═════ Data excerpts
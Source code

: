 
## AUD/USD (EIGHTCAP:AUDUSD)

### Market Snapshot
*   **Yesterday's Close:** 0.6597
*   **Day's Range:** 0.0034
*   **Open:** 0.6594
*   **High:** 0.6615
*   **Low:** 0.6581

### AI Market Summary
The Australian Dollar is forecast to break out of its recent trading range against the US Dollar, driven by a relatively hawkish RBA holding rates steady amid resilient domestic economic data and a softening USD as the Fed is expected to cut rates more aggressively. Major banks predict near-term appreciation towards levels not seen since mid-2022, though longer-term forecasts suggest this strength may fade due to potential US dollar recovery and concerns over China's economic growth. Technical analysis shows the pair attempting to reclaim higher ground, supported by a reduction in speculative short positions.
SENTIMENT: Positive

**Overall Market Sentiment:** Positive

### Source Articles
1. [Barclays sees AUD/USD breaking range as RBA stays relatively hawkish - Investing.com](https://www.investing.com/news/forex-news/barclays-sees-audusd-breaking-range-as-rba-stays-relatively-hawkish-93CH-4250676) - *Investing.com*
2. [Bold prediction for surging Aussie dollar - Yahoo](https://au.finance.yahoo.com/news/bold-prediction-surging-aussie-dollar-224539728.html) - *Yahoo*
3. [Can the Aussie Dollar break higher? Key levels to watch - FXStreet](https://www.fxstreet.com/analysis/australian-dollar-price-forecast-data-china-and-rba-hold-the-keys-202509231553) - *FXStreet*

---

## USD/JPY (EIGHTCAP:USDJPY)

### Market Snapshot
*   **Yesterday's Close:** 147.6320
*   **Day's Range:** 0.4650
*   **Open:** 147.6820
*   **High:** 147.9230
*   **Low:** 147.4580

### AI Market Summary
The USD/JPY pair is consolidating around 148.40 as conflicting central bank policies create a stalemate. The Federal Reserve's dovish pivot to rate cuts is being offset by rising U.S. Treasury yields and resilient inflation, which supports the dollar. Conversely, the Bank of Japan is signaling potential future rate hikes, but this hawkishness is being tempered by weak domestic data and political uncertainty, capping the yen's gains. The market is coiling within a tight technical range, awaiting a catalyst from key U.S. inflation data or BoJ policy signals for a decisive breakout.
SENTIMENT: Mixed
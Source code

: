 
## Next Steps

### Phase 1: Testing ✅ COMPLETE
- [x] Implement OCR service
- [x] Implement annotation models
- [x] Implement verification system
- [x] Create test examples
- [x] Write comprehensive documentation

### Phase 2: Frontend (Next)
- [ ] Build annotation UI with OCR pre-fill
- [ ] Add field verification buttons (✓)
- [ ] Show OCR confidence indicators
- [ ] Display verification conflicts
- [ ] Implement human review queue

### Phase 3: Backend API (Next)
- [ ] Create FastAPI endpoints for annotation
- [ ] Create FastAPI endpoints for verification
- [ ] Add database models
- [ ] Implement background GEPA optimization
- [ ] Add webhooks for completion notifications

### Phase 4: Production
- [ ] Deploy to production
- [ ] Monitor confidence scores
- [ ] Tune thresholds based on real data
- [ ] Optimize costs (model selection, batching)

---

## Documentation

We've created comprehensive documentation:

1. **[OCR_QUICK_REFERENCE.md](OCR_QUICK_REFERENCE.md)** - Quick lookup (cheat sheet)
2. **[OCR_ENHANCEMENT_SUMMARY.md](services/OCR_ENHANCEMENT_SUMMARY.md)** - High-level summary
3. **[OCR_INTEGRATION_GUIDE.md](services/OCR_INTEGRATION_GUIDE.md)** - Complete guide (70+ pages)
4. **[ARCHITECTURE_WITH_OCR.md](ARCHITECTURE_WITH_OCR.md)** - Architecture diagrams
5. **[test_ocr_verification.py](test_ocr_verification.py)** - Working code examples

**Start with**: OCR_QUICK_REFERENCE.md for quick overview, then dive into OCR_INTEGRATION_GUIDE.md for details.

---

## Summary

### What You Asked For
══════════
**Task statement**
Could you restate word for word the lines above from the one containing "Market Sentiment:** Positive" through the one containing "### Source Articles", both included, and nothing else?

**Result for this exercise**
**Overall Market Sentiment:** Positive

### Source Articles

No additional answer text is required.